It’s a serious talent to make a 4×6 piece of photography interesting. According to a BHC study, 80% of photographs are uninteresting to 95% of people who live in 90% of the lower 48. There are several explanations for this, most of which you should look at with a weary eye. The Native Americans will tell you one thing, baristas will tell you another, and carnies will tell you yet another. None of which are true. There is only one truth, that which is about to be expelled from my finger tips.
The current make up of photographs can be understood by the graph to the right.
There are a handful of professional photographers making beautiful photographs; the kind you look at and say, “This photograph reminds me of the time I fell in the pond at grandma’s house in the fourth grade and accidentally swallowed a small-to-medium sized fish that came out in my poo three days later. I can smell it.”
Then there are three fistfuls of amateur photographers who think they are professional, but aren’t because they aren’t that good. They took one photography course in high school and love photographing autumn days in black and white which makes no sense because the point of taking photographs in autumn is to capture the color of the leaves in the trees. These photographers bring the professionals down and minimize their slice of the pie.

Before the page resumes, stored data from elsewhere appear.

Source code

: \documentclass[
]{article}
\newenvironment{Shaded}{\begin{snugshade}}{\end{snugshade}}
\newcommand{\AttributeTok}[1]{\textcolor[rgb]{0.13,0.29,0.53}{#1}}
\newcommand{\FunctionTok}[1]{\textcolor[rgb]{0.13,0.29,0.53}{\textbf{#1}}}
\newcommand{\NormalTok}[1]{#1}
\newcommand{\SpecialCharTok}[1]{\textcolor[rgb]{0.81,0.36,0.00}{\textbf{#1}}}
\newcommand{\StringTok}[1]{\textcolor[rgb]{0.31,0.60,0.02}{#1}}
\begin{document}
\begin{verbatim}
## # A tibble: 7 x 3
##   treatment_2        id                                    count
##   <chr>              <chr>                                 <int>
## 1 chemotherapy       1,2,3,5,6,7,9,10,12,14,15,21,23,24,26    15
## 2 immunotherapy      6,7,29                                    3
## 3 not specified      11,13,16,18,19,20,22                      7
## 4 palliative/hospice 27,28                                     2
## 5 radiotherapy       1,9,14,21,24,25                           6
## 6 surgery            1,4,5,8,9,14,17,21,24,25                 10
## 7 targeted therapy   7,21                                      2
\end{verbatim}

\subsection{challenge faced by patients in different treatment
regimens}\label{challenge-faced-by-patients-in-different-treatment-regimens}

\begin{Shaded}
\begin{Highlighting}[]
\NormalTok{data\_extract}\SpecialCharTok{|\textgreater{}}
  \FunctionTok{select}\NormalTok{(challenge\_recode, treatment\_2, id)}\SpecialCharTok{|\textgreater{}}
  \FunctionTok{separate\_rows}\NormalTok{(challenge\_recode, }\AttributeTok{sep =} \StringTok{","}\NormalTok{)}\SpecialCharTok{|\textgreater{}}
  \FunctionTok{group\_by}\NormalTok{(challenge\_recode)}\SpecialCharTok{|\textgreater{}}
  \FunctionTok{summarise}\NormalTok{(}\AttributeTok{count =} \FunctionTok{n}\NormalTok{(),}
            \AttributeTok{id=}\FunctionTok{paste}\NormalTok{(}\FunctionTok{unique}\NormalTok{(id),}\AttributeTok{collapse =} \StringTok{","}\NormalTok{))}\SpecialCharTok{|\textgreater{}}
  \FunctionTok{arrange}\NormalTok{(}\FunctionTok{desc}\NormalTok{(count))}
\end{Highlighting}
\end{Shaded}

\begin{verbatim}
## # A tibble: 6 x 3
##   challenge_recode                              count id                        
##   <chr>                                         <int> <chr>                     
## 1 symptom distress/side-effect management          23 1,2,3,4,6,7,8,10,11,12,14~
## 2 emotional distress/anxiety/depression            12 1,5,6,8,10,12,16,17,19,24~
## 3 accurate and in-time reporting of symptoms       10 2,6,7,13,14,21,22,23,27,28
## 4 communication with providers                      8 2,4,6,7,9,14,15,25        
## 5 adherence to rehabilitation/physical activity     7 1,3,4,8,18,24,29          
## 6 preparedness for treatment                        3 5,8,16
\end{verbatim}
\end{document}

Next we have the largest group — the serial shooters. They go to the beach or to parties or to beach parties with their Nikon CoolPix camera that they bought because Ashton is totally cute or their Sony Cybershot camera they bought because Sony used to make a sweet Walkman back in the day and they trust their quality. They shoot and shoot and shoot and shoot like an overeager eight year old with a brand new cap gun that their mom bought them from the Pirates of the Caribbean shop at Disney World. 341 of their 465 photographs are only interesting to them because they are in them. 123 of their 465 photographs are either accidental pictures of carpets or butts or shoulders, random photographs taken by strangers, or include no one that they know. These 123 photographs are useless and will never make it onto Facebook. And one in 465 photographs is this photograph, the one worth keeping. It will most likely be thrown in with the 123 photographs that are deemed useless.
And then we have the Polaroids, all of which are this photograph. Polaroids are gold. Everything looks better as a Polaroid. No matter what the subject. No matter what the setting. No matter what the time period. Polaroids make everything interesting.
Proof:
*I have no photographic authority and probably shouldn’t be making any claims pertaining to photography. Believe the baristas.